>>>>>

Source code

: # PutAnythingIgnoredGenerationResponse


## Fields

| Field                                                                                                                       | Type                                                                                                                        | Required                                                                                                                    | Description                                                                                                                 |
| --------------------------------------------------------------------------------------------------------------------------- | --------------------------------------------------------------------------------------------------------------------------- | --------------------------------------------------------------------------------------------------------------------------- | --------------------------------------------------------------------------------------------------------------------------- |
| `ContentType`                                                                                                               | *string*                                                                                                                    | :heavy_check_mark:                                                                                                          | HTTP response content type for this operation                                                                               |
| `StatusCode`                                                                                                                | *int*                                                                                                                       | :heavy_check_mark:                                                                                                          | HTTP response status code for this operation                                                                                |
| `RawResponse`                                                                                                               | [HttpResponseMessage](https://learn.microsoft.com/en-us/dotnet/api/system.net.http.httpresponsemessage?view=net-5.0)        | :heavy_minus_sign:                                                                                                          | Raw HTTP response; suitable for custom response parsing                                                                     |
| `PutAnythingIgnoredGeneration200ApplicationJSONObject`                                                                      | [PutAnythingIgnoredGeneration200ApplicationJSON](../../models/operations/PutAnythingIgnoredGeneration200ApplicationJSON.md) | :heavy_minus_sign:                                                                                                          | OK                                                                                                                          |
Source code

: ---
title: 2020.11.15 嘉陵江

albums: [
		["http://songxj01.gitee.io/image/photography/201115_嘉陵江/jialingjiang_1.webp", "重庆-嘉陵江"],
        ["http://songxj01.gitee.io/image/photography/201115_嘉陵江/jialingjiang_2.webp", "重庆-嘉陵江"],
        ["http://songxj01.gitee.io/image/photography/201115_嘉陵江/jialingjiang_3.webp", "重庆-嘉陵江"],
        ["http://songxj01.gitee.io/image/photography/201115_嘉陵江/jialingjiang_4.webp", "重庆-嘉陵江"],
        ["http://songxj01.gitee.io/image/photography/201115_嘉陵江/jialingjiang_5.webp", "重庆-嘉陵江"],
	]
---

<<<<<

**Task to complete:** Write out an exact copy of every record shown above.

**Answer box:**
Source code

: # PutAnythingIgnoredGenerationResponse


## Fields

| Field                                                                                                                       | Type                                                                                                                        | Required                                                                                                                    | Description                                                                                                                 |
| --------------------------------------------------------------------------------------------------------------------------- | --------------------------------------------------------------------------------------------------------------------------- | --------------------------------------------------------------------------------------------------------------------------- | --------------------------------------------------------------------------------------------------------------------------- |
| `ContentType`                                                                                                               | *string*                                                                                                                    | :heavy_check_mark:                                                                                                          | HTTP response content type for this operation                                                                               |
| `StatusCode`                                                                                                                | *int*                                                                                                                       | :heavy_check_mark:                                                                                                          | HTTP response status code for this operation                                                                                |
| `RawResponse`                                                                                                               | [HttpResponseMessage](https://learn.microsoft.com/en-us/dotnet/api/system.net.http.httpresponsemessage?view=net-5.0)        | :heavy_minus_sign:                                                                                                          | Raw HTTP response; suitable for custom response parsing                                                                     |
| `PutAnythingIgnoredGeneration200ApplicationJSONObject`                                                                      | [PutAnythingIgnoredGeneration200ApplicationJSON](../../models/operations/PutAnythingIgnoredGeneration200ApplicationJSON.md) | :heavy_minus_sign:                                                                                                          | OK                                                                                                                          |
Source code

: ---
title: 2020.11.15 嘉陵江

albums: [
		["http://songxj01.gitee.io/image/photography/201115_嘉陵江/jialingjiang_1.webp", "重庆-嘉陵江"],
        ["http://songxj01.gitee.io/image/photography/201115_嘉陵江/jialingjiang_2.webp", "重庆-嘉陵江"],
        ["http://songxj01.gitee.io/image/photography/201115_嘉陵江/jialingjiang_3.webp", "重庆-嘉陵江"],
        ["http://songxj01.gitee.io/image/photography/201115_嘉陵江/jialingjiang_4.webp", "重庆-嘉陵江"],
        ["http://songxj01.gitee.io/image/photography/201115_嘉陵江/jialingjiang_5.webp", "重庆-嘉陵江"],
	]
---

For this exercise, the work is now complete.